1)新しい宿主免疫マーカーを用いた十全大補湯の免疫増強効果の解析
手術療法、化学療法、また放射線療法により一次寛解を得た癌患者の再発防止の目的で、従来より免疫賦活剤が広く用いられてきた。しかしその効果には個人差があり、また免疫増強効果の客観的評価法が確立していない現状から、他の確立した治療法の補剤としての臨床的位置づけの範疇を脱していない。十全大補湯は宿主の免疫系を活性化し、転移、再発抑制効果がマウスで報告されている。しかし、担癌患者への投与における臨床的および免疫学的評価はほとんどされていない。われわれは、担癌患者の末梢血単核球の単球(M)とT細胞(T)の比の乱れが、killer T細胞(CTL )誘導を規定し予後を左右する重要な要因であることを明らかにし、免疫状態の評価として、また再発の早期予知の指標としてM/T ratioという新しい免疫マーカーを確立した。教室では、婦人科癌・消化器癌を中心に十全大補湯の宿主に及ぼす免疫増強効果をこの新しい免疫学的評価法を用いてin vitroおよびin vivoで検討し、新しいbiological response modifier(BRM)として確立することを目的と実験を進めている。
2) 宮内膜症の病態に関わる免疫ネットワークの解析
子宮内膜症は月経困難症や骨盤痛など成熟婦人のQOLを著しく損なう疾患で近年増加傾向にある。その病因として化生説や移植説が提唱されているが、一方では子宮内膜が異所性に増殖し機能する点から類腫瘍疾患ととらえ、免疫応答異常の関与が注目されている。
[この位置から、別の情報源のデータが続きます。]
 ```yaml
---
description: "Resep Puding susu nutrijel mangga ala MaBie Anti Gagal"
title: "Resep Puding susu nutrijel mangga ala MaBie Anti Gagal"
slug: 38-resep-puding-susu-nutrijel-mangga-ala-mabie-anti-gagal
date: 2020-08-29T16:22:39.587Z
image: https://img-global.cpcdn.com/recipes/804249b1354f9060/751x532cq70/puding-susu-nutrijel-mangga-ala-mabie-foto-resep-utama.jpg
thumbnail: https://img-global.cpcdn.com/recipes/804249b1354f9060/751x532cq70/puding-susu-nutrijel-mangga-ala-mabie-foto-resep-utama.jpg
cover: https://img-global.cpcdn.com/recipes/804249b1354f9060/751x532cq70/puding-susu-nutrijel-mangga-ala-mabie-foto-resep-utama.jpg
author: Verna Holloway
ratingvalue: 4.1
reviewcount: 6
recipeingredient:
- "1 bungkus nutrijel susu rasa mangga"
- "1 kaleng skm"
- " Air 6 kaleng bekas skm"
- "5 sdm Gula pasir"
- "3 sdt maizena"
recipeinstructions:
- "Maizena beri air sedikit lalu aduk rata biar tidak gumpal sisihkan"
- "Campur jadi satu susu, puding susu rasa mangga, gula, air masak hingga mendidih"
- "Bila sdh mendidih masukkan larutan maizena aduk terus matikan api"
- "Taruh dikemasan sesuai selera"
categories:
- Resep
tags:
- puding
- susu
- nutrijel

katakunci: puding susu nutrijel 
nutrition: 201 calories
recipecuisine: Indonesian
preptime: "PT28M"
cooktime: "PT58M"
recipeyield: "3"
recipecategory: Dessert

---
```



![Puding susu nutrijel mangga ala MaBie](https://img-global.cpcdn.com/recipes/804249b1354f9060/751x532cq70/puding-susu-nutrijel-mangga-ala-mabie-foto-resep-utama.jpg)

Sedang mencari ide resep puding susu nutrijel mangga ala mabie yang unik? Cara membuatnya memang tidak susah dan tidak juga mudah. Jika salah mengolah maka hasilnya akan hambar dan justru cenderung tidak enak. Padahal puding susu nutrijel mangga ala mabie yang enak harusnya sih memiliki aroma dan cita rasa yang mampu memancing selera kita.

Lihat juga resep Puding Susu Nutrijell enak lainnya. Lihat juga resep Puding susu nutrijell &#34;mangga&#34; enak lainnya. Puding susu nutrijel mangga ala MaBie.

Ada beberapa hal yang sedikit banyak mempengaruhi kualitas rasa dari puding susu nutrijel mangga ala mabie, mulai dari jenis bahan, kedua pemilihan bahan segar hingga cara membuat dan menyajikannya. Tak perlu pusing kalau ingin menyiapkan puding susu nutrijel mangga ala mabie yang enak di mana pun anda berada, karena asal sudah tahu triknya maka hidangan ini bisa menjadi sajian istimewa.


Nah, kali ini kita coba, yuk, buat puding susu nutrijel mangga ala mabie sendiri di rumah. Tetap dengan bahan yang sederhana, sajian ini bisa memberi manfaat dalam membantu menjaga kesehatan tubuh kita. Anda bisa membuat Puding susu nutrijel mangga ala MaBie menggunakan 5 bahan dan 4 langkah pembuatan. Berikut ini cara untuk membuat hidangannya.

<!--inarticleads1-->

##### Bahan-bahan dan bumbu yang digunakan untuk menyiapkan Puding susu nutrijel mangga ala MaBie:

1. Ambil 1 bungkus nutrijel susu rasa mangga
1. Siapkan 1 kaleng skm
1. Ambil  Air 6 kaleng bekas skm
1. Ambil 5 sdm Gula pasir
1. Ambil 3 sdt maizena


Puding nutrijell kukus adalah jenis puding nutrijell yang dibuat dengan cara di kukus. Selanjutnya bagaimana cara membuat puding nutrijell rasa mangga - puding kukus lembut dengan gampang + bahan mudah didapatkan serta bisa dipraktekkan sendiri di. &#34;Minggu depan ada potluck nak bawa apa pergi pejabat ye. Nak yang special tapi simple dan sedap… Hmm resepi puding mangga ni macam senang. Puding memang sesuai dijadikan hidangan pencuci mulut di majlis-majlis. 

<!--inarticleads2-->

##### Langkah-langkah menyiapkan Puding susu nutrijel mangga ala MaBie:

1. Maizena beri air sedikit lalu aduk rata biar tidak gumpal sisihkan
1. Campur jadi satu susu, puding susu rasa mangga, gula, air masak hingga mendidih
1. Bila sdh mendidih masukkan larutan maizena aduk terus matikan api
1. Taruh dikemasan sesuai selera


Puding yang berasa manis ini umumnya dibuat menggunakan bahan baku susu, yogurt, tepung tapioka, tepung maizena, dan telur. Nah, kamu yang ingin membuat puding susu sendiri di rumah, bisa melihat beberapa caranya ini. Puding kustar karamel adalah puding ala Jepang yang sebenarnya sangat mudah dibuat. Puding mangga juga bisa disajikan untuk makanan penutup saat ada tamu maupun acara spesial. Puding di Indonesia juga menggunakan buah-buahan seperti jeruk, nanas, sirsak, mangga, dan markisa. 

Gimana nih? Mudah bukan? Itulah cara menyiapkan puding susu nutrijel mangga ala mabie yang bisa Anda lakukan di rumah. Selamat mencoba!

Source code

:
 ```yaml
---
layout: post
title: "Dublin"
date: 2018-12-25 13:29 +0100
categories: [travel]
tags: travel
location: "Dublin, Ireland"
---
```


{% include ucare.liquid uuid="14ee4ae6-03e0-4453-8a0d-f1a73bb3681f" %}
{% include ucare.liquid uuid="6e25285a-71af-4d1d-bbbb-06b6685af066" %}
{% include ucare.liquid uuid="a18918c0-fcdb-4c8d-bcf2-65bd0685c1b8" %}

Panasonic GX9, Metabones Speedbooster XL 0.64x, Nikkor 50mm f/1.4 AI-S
特にマクロファージとnatural killer (NK)細胞の機能についての研究が進んでいる。教室では内膜症婦人でNK receptorであるkiller inhibitory receptor (KIR)が増加していること、またマクロファージの細胞間伝達分子の発現が低いことを初めて証明した。これらの免疫異常は内膜症細胞の異所性生着を促す免疫寛容の存在を示唆している。今後はcytokineとの関連性も含め、内膜症の病態に関わる免疫ネットワークを解明する予定である。